What are some characteristics of the Holy Spirit that we can emulate?
1. He does not seek His own glory, but that of another. When the name of Jesus Christ is exalted, the Holy Spirit is at work. The Holy Spirit operates by the motto "He must increase, but I must decrease" (John 3:30)
2. He helps by providing the support, the strength, the power necessary for others to flourish.
3. He works almost secretively, in cognito. His effective work is often mistaken for that of another, often human, agent. Yet He is okay with that, for He does not seek His own glory. "The wind blows where it wishes, and you hear its sound, but you do not know where it comes from or where it goes. So it is with everyone who is born of the Spirit." (John 3:8)
Doesn't this describe well our condition as home-centered women? We often work to assist our husbands so they can flourish in the marketplace or civic circle. Yet we do not get a lot of credit for it. Our names are "lost" in that of our husbands when we take on their surname. In earlier days a woman would even give up her first name in public by signing "Mrs. John Smith". Douglas Wilson, in his book Reforming Marriage, points out that this practice was rooted in a biblical understanding of a wife's role as helper. It rubs most of us the wrong way today, steeped as we are in egalitarian thought.
SO we must ask ourselves the hard questions: am I willing to give up my identity for the sake of my husband's name? Do I love him enough to lose myself in him? Am I willing to focus on his needs more than my own, and break my back for his benefit?

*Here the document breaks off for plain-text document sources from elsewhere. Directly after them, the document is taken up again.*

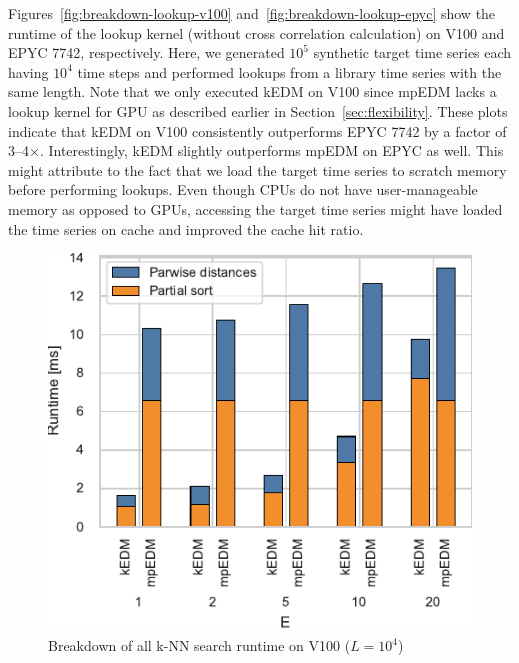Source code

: \documentclass[sigconf]{acmart}
\begin{document}
Figures~\ref{fig:breakdown-lookup-v100} and~\ref{fig:breakdown-lookup-epyc}
show the runtime of the lookup kernel (without cross correlation calculation) on V100 and EPYC 7742, respectively.
Here, we generated $10^5$ synthetic target time series each having $10^4$ time
steps and performed lookups from a library time series with the same length.
Note that we only executed kEDM on
V100 since mpEDM lacks a lookup kernel for GPU as described earlier in
Section~\ref{sec:flexibility}. These plots indicate that kEDM on V100
consistently outperforms EPYC 7742 by a factor of 3--4$\times$.
Interestingly, kEDM slightly outperforms mpEDM on EPYC as well.
This might attribute to the fact that we load the target time series to scratch memory before performing lookups. Even though CPUs do not have user-manageable memory as opposed to GPUs, accessing the
target time series might have loaded the time series on cache and improved the
cache hit ratio.

\begin{figure}
    \centering
    \includegraphics[width=.80\linewidth]{figs/breakdown_knn_v100}
    \caption{Breakdown of all k-NN search runtime on V100 ($L=10^4$)}%
    \label{fig:breakdown-knn-v100}
\end{figure}
\end{document}
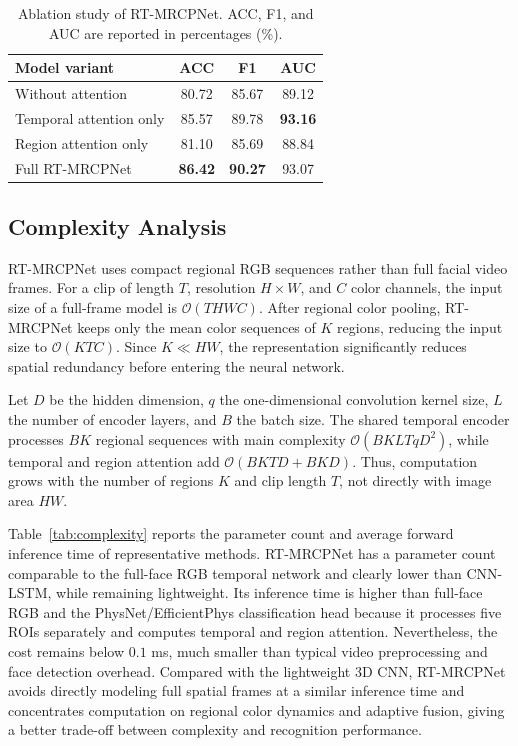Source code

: \documentclass[runningheads]{llncs}
\begin{document}
\begin{table}[!htbp]
\caption{Ablation study of RT-MRCPNet. ACC, F1, and AUC are reported in percentages (\%).}
\label{tab:ablation}
\centering
\begin{tabular}{lccc}
\toprule
Model variant & ACC & F1 & AUC \\
\midrule
Without attention & 80.72 & 85.67 & 89.12 \\
Temporal attention only & 85.57 & 89.78 & \textbf{93.16} \\
Region attention only & 81.10 & 85.69 & 88.84 \\
Full RT-MRCPNet & \textbf{86.42} & \textbf{90.27} & 93.07 \\
\bottomrule
\end{tabular}
\end{table}

\subsection{Complexity Analysis}

RT-MRCPNet uses compact regional RGB sequences rather than full facial video frames. For a clip of length $T$, resolution $H \times W$, and $C$ color channels, the input size of a full-frame model is $\mathcal{O}(T H W C)$. After regional color pooling, RT-MRCPNet keeps only the mean color sequences of $K$ regions, reducing the input size to $\mathcal{O}(K T C)$. Since $K \ll H W$, the representation significantly reduces spatial redundancy before entering the neural network.

Let $D$ be the hidden dimension, $q$ the one-dimensional convolution kernel size, $L$ the number of encoder layers, and $B$ the batch size. The shared temporal encoder processes $B K$ regional sequences with main complexity $\mathcal{O}(B K L T q D^2)$, while temporal and region attention add $\mathcal{O}(B K T D + B K D)$. Thus, computation grows with the number of regions $K$ and clip length $T$, not directly with image area $H W$.

Table~\ref{tab:complexity} reports the parameter count and average forward inference time of representative methods. RT-MRCPNet has a parameter count comparable to the full-face RGB temporal network and clearly lower than CNN-LSTM, while remaining lightweight. Its inference time is higher than full-face RGB and the PhysNet/EfficientPhys classification head because it processes five ROIs separately and computes temporal and region attention. Nevertheless, the cost remains below $0.1$ ms, much smaller than typical video preprocessing and face detection overhead. Compared with the lightweight 3D CNN, RT-MRCPNet avoids directly modeling full spatial frames at a similar inference time and concentrates computation on regional color dynamics and adaptive fusion, giving a better trade-off between complexity and recognition performance.
\end{document}
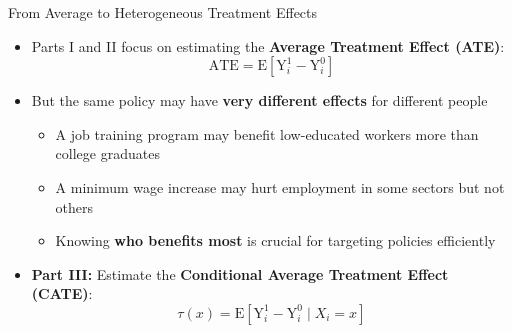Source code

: \documentclass[dvipsnames,hyperref={pdfpagelabels=false}]{beamer}
\begin{document}
\begin{frame}{From Average to Heterogeneous Treatment Effects}
	\begin{itemize}
		\item Parts I and II focus on estimating the \textbf{Average Treatment Effect (ATE)}:
		\begin{equation*}
			\text{ATE} = \mathrm{E}[\mathrm{Y}^{1}_{i} - \mathrm{Y}^{0}_{i}]
		\end{equation*}

		\vspace{0.2cm}
		\item But the same policy may have \textbf{very different effects} for different people
		\vspace{0.2cm}
		\begin{itemize}
			\item A job training program may benefit low-educated workers more than college graduates
			\vspace{0.2cm}
			\item A minimum wage increase may hurt employment in some sectors but not others
			\vspace{0.2cm}
			\item Knowing \textbf{who benefits most} is crucial for targeting policies efficiently
		\end{itemize}
		\vspace{0.3cm}
		\item \textbf{Part III:} Estimate the \textbf{Conditional Average Treatment Effect (CATE)}:
		\begin{equation*}
			\tau(x) = \mathrm{E}[\mathrm{Y}^{1}_{i} - \mathrm{Y}^{0}_{i} \mid X_{i} = x]
		\end{equation*}
	\end{itemize}
\end{frame}






\end{document}
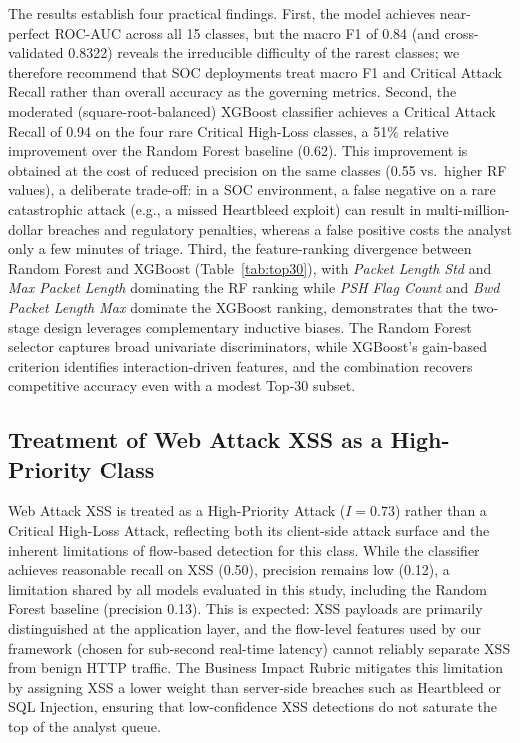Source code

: \documentclass[conference]{IEEEtran}
\begin{document}
The results establish four practical findings. First, the model achieves 
near-perfect ROC-AUC across all 15 classes, but the macro F1 of 0.84 (and cross-validated 0.8322) reveals the irreducible difficulty of the rarest classes; we therefore recommend that SOC deployments treat 
macro F1 and Critical Attack Recall rather than overall accuracy as 
the governing metrics. Second, the moderated (square-root-balanced) 
XGBoost classifier achieves a Critical Attack Recall of 0.94 on the 
four rare Critical High-Loss classes, a 51\% relative improvement 
over the Random Forest baseline (0.62). This improvement is obtained 
at the cost of reduced precision on the same classes (0.55 vs.~higher 
RF values), a deliberate trade-off: in a SOC environment, a false 
negative on a rare catastrophic attack (e.g., a missed Heartbleed 
exploit) can result in multi-million-dollar breaches and regulatory 
penalties, whereas a false positive costs the analyst only a few 
minutes of triage. Third, the feature-ranking divergence between Random Forest and 
XGBoost (Table~\ref{tab:top30}), with \textit{Packet Length Std} and 
\textit{Max Packet Length} dominating the RF ranking while \textit{PSH 
Flag Count} and \textit{Bwd Packet Length Max} dominate the XGBoost 
ranking, demonstrates that the two-stage design leverages complementary 
inductive biases. The Random Forest selector captures broad univariate 
discriminators, while XGBoost's gain-based criterion identifies 
interaction-driven features, and the combination recovers competitive 
accuracy even with a modest Top-30 subset.

\subsection{Treatment of Web Attack XSS as a High-Priority Class}
\label{subsec:xss_treatment}

Web Attack XSS is treated as a High-Priority Attack ($I = 0.73$) 
rather than a Critical High-Loss Attack, reflecting both its 
client-side attack surface and the inherent limitations of 
flow-based detection for this class. While the classifier achieves 
reasonable recall on XSS (0.50), precision remains low (0.12), a 
limitation shared by all models evaluated in this study, including 
the Random Forest baseline (precision 0.13). This is expected: XSS 
payloads are primarily distinguished at the application layer, and 
the flow-level features used by our framework (chosen for sub-second 
real-time latency) cannot reliably separate XSS from benign HTTP 
traffic. The Business Impact Rubric mitigates this limitation by 
assigning XSS a lower weight than server-side breaches such as 
Heartbleed or SQL Injection, ensuring that low-confidence XSS 
detections do not saturate the top of the analyst queue.
\end{document}
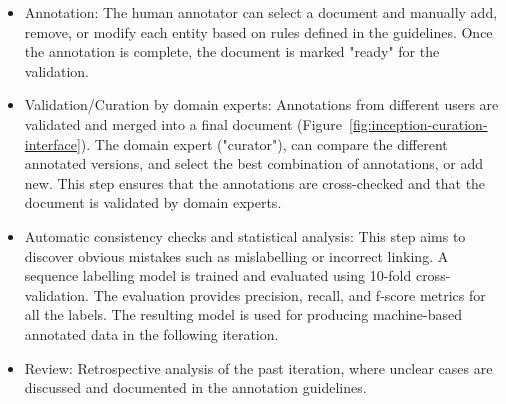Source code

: \documentclass[fleqn,10pt]{wlscirep}
\begin{document}
\begin{itemize}
\item Annotation: The human annotator can select a document and manually add, remove, or modify each entity based on rules defined in the guidelines. Once the annotation is complete, the document is marked "ready" for the validation. 

\item Validation/Curation by domain experts: Annotations from different users are validated and merged into a final document (Figure~\ref{fig:inception-curation-interface}). 
The domain expert ("curator"), can compare the different annotated versions, and select the best combination of annotations, or add new. 
This step ensures that the annotations are cross-checked and that the document is validated by domain experts.

\item Automatic consistency checks and statistical analysis: This step aims to discover obvious mistakes such as mislabelling or incorrect linking. 
A sequence labelling model is trained and evaluated using 10-fold cross-validation. The evaluation provides precision, recall, and f-score metrics for all the labels.
The resulting model is used for producing machine-based annotated data in the following iteration.

\item Review: Retrospective analysis of the past iteration, where unclear cases are discussed and documented in the annotation guidelines. 

\end{itemize}
\end{document}
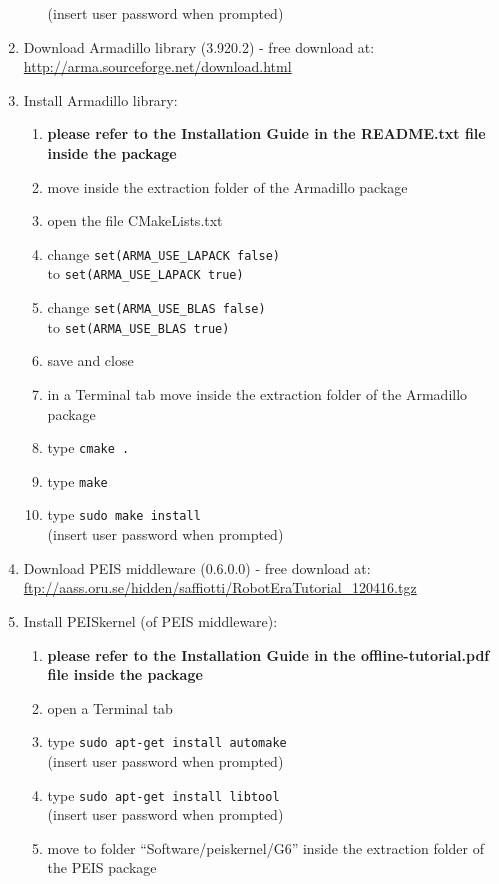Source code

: \documentclass[10pt,a4paper]{report}
\begin{document}
\begin{enumerate}
\begin{enumerate}
(insert user password when prompted)
\end{enumerate}
\item Download Armadillo library (3.920.2) - free download at:\\
\url{http://arma.sourceforge.net/download.html}
\item Install Armadillo library:
\begin{enumerate}
\item \textbf{please refer to the Installation Guide in the README.txt file inside the package}
\item move inside the extraction folder of the Armadillo package
\item open the file CMakeLists.txt
\item change \verb+set(ARMA_USE_LAPACK false)+\\
to \verb+set(ARMA_USE_LAPACK true)+
\item change \verb+set(ARMA_USE_BLAS false)+\\
to \verb+set(ARMA_USE_BLAS true)+
\item save and close
\item in a Terminal tab move inside the extraction folder of the Armadillo package
\item type \verb+cmake .+
\item type \verb+make+
\item type \verb+sudo make install+\\
(insert user password when prompted)
\end{enumerate}
\item Download PEIS middleware (0.6.0.0) - free download at:\\
\url{ftp://aass.oru.se/hidden/saffiotti/RobotEraTutorial_120416.tgz}
\item Install PEISkernel (of PEIS middleware):
\begin{enumerate}
\item \textbf{please refer to the Installation Guide in the offline-tutorial.pdf file inside the package}
\item open a Terminal tab
\item type \verb+sudo apt-get install automake+\\
(insert user password when prompted)
\item type \verb+sudo apt-get install libtool+\\
(insert user password when prompted)
\item move to folder “Software/peiskernel/G6” inside the extraction folder of the PEIS package

\end{enumerate}
\end{enumerate}
\end{document}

This is no more than what Christ did for me: "7 but made himself nothing, taking the form of a servant,being born in the likeness of men. 8 And being found in human form, he humbled himself by becoming obedient to the point of death, even death on a cross." (Phil. 2) Can I do any less?
Mr. Wilson also points out that a man's calling is defined by what type of occupation he chooses, while a woman's calling is defined more by the particular man she is called to help. Not what she does, but who she helps.
A woman's activities are not limited to the home; nor are they narrow in scope and aspect. She can help her husband with his occupation; if she is widowed, she can fill the shoes he emptied, for her continued support. She can consider a field and buy it, and steward it to bring him and her children greater wealth.
If a woman goes to work for another man or woman, however, she needs to consider--is she helping her own husband to flourish, or is another man benefiting more from her help?